Investors' zest for stock-buying ebbed in the latest week, data from the Investment Company Institute showed on Wednesday, one week after fresh appetite for riskier assets helped U.S.-based funds net the most cash this year.
Including exchange-traded funds, U.S.-based funds invested primarily in domestic shares bled $8.2 billion in the seven-day period through July 20, while bond funds attracted about the same amount.

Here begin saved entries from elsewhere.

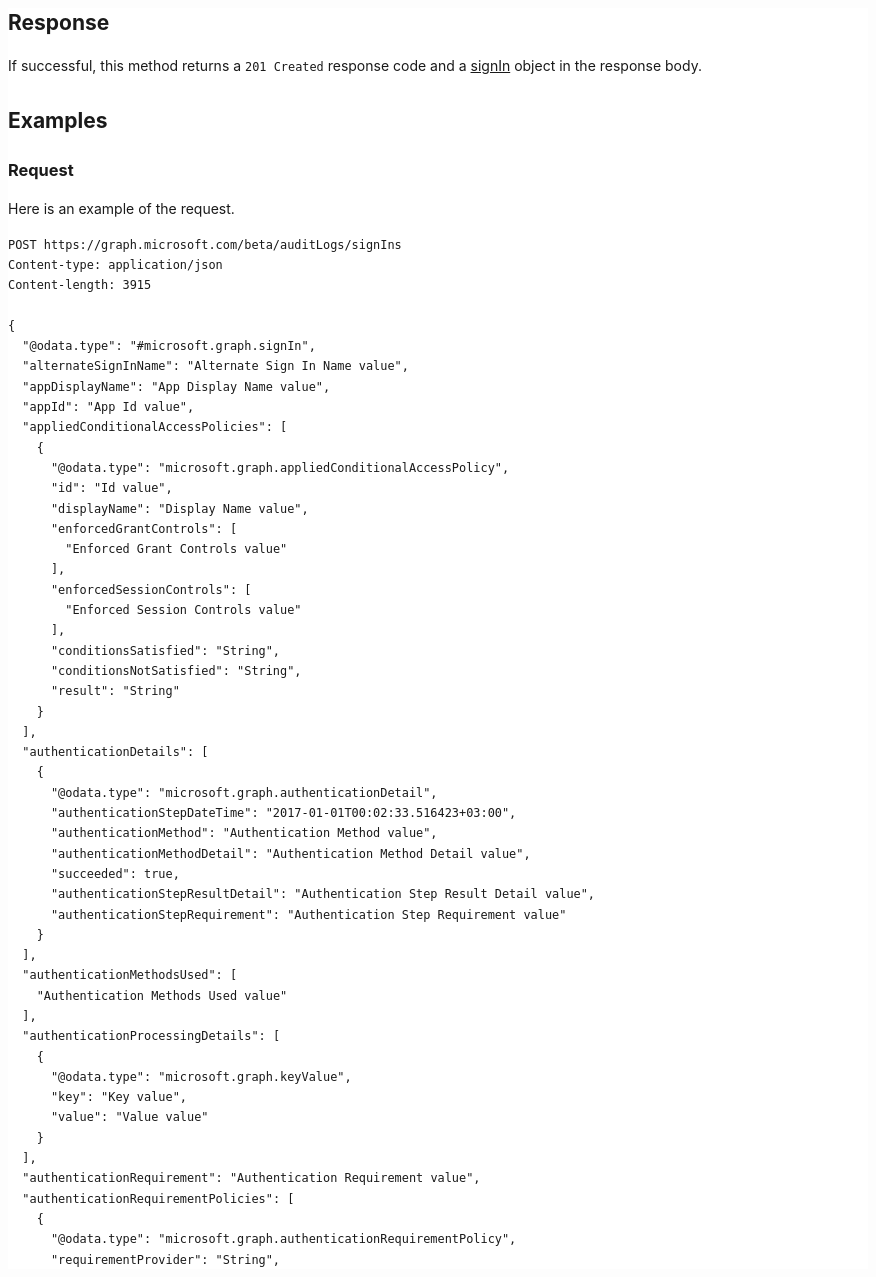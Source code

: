 

## Response
If successful, this method returns a `201 Created` response code and a [signIn](../resources/signin.md) object in the response body.

## Examples

### Request
Here is an example of the request.

``` http
POST https://graph.microsoft.com/beta/auditLogs/signIns
Content-type: application/json
Content-length: 3915

{
  "@odata.type": "#microsoft.graph.signIn",
  "alternateSignInName": "Alternate Sign In Name value",
  "appDisplayName": "App Display Name value",
  "appId": "App Id value",
  "appliedConditionalAccessPolicies": [
    {
      "@odata.type": "microsoft.graph.appliedConditionalAccessPolicy",
      "id": "Id value",
      "displayName": "Display Name value",
      "enforcedGrantControls": [
        "Enforced Grant Controls value"
      ],
      "enforcedSessionControls": [
        "Enforced Session Controls value"
      ],
      "conditionsSatisfied": "String",
      "conditionsNotSatisfied": "String",
      "result": "String"
    }
  ],
  "authenticationDetails": [
    {
      "@odata.type": "microsoft.graph.authenticationDetail",
      "authenticationStepDateTime": "2017-01-01T00:02:33.516423+03:00",
      "authenticationMethod": "Authentication Method value",
      "authenticationMethodDetail": "Authentication Method Detail value",
      "succeeded": true,
      "authenticationStepResultDetail": "Authentication Step Result Detail value",
      "authenticationStepRequirement": "Authentication Step Requirement value"
    }
  ],
  "authenticationMethodsUsed": [
    "Authentication Methods Used value"
  ],
  "authenticationProcessingDetails": [
    {
      "@odata.type": "microsoft.graph.keyValue",
      "key": "Key value",
      "value": "Value value"
    }
  ],
  "authenticationRequirement": "Authentication Requirement value",
  "authenticationRequirementPolicies": [
    {
      "@odata.type": "microsoft.graph.authenticationRequirementPolicy",
      "requirementProvider": "String",
```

U.S.-based global stock funds were about flat, taking in $16 million, the fund trade group's data showed.
The figure reinforces the rotation this year from equities to bonds but reverses last week's result, when investors stocked up on riskier ETFs and helped U.S.-based funds overall attract the most cash in more than a year.

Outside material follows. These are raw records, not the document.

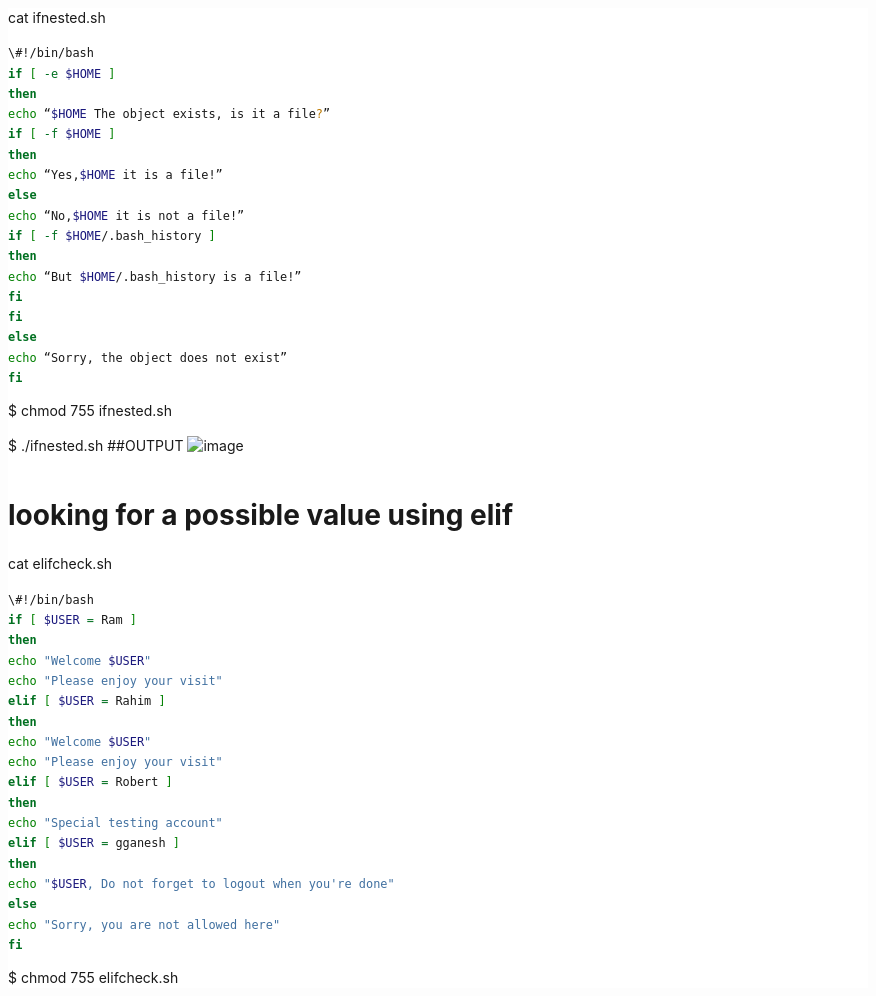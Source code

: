 
cat ifnested.sh 
```bash
\#!/bin/bash
if [ -e $HOME ]
then
echo “$HOME The object exists, is it a file?”
if [ -f $HOME ]
then
echo “Yes,$HOME it is a file!”
else
echo “No,$HOME it is not a file!”
if [ -f $HOME/.bash_history ]
then
echo “But $HOME/.bash_history is a file!”
fi
fi
else
echo “Sorry, the object does not exist”
fi
```

$ chmod 755 ifnested.sh
 
$ ./ifnested.sh 
##OUTPUT
![image](https://github.com/vinodhini-17/OS-Linux-commands-Shell-script/assets/145742741/2b4defa8-b71b-4c4e-8a8e-e98527eeda3f)

# looking for a possible value using elif
cat elifcheck.sh 
```bash
\#!/bin/bash
if [ $USER = Ram ]
then
echo "Welcome $USER"
echo "Please enjoy your visit"
elif [ $USER = Rahim ]
then
echo "Welcome $USER"
echo "Please enjoy your visit"
elif [ $USER = Robert ]
then
echo "Special testing account"
elif [ $USER = gganesh ]
then
echo "$USER, Do not forget to logout when you're done"
else
echo "Sorry, you are not allowed here"
fi
```

$ chmod 755 elifcheck.sh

This year, investors have pulled an estimated $61 billion from U.S.-based stock mutual funds and ETFs, while pouring $126 billion into bonds, the data shows.
"U.S. equity markets have trended higher in 2016, but mutual-fund investors have been rotating away from these products," said Todd Rosenbluth, director of ETF & mutual-fund research at S&P Global Market Intelligence. "While some of this has gone into ETFs, investors appear to be getting nervous as the bull market ages."

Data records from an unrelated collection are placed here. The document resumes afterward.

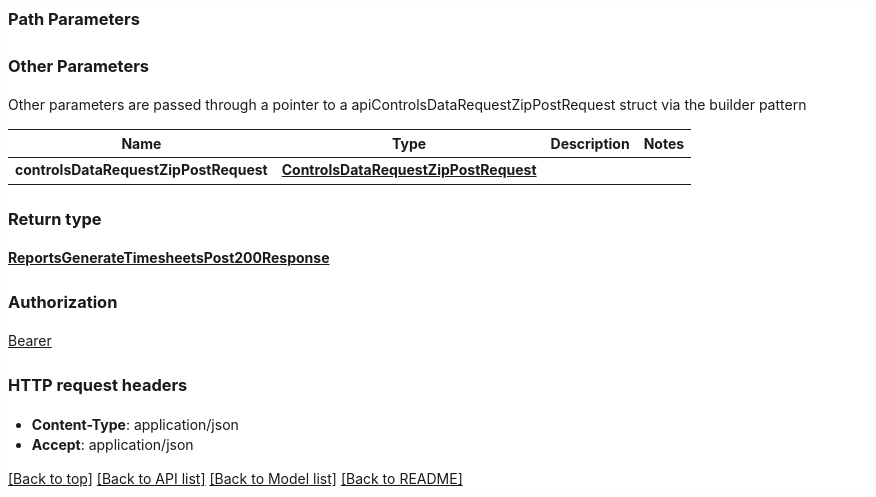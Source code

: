 ### Path Parameters



### Other Parameters

Other parameters are passed through a pointer to a apiControlsDataRequestZipPostRequest struct via the builder pattern


Name | Type | Description  | Notes
------------- | ------------- | ------------- | -------------
 **controlsDataRequestZipPostRequest** | [**ControlsDataRequestZipPostRequest**](ControlsDataRequestZipPostRequest.md) |  | 

### Return type

[**ReportsGenerateTimesheetsPost200Response**](ReportsGenerateTimesheetsPost200Response.md)

### Authorization

[Bearer](../README.md#Bearer)

### HTTP request headers

- **Content-Type**: application/json
- **Accept**: application/json

[[Back to top]](#) [[Back to API list]](../README.md#documentation-for-api-endpoints)
[[Back to Model list]](../README.md#documentation-for-models)
[[Back to README]](../README.md)

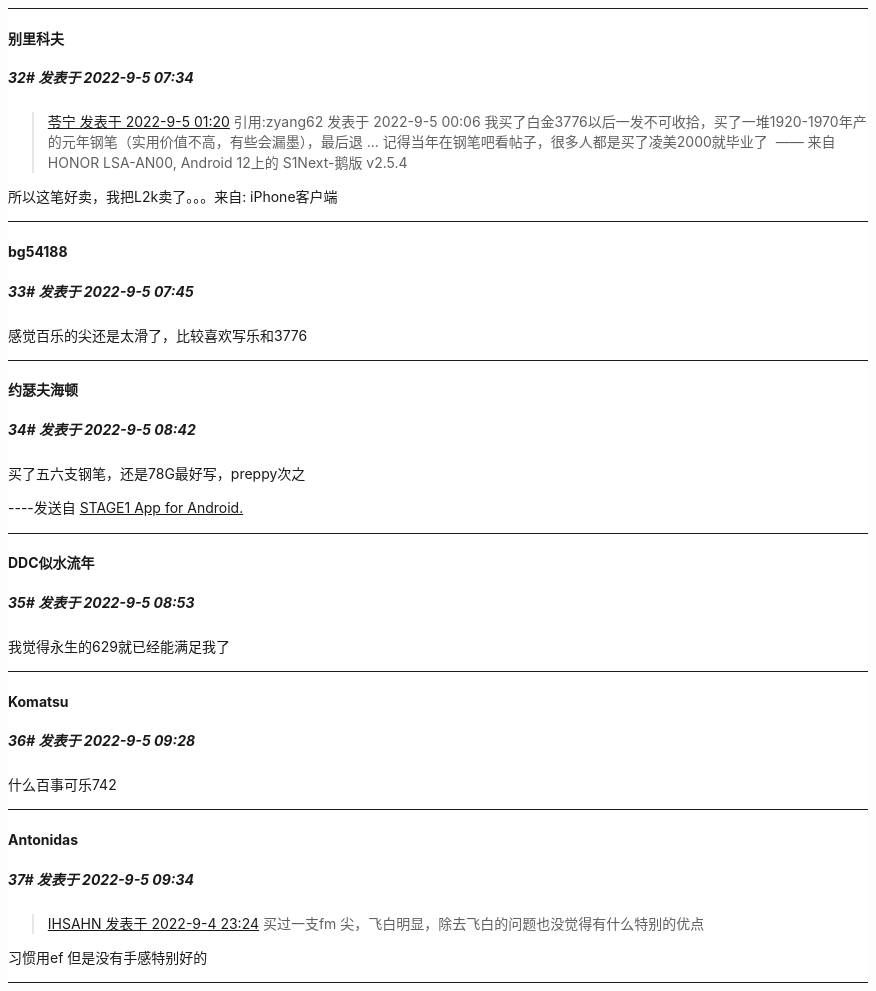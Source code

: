 *****

####  别里科夫  
##### 32#       发表于 2022-9-5 07:34

<blockquote><a href="httphttps://bbs.saraba1st.com/2b/forum.php?mod=redirect&amp;goto=findpost&amp;pid=57343610&amp;ptid=2090736" target="_blank"> 苓宁 发表于 2022-9-5 01:20</a> 引用:zyang62 发表于 2022-9-5 00:06 我买了白金3776以后一发不可收拾，买了一堆1920-1970年产的元年钢笔（实用价值不高，有些会漏墨），最后退 ... 记得当年在钢笔吧看帖子，很多人都是买了凌美2000就毕业了  —— 来自 HONOR LSA-AN00, Android 12上的 S1Next-鹅版 v2.5.4 </blockquote>
所以这笔好卖，我把L2k卖了。。。来自: iPhone客户端

*****

####  bg54188  
##### 33#       发表于 2022-9-5 07:45

感觉百乐的尖还是太滑了，比较喜欢写乐和3776

*****

####  约瑟夫海顿  
##### 34#       发表于 2022-9-5 08:42

买了五六支钢笔，还是78G最好写，preppy次之

----发送自 [STAGE1 App for Android.](http://stage1.5j4m.com/?1.37)

*****

####  DDC似水流年  
##### 35#       发表于 2022-9-5 08:53

我觉得永生的629就已经能满足我了

*****

####  Komatsu  
##### 36#       发表于 2022-9-5 09:28

什么百事可乐742

*****

####  Antonidas  
##### 37#       发表于 2022-9-5 09:34

<blockquote><a href="httphttps://bbs.saraba1st.com/2b/forum.php?mod=redirect&amp;goto=findpost&amp;pid=57342671&amp;ptid=2090736" target="_blank">IHSAHN 发表于 2022-9-4 23:24</a>
买过一支fm 尖，飞白明显，除去飞白的问题也没觉得有什么特别的优点</blockquote>
习惯用ef
但是没有手感特别好的

*****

The S&P 500 Total Return Index, which includes dividend payouts, has returned 7.4 percent this year.
In the latest week, nearly $2.8 billion moved into investment-grade bond mutual funds in the United States.

Lower-credit, high-yield mutual funds attracted $1 billion, and government bond mutual funds took in $323 million, according to ICI's data.
Corporate bonds have posted strong returns as well, with the widely held iShares iBoxx $ Investment Grade Corporate Bond ETF up 9.7 percent this year.
"Investors continue to take on some credit risk through investment grade corporate bonds and greater risk with high yield bond mutual funds, rather than the lower yielding and safer government bond funds," said Rosenbluth.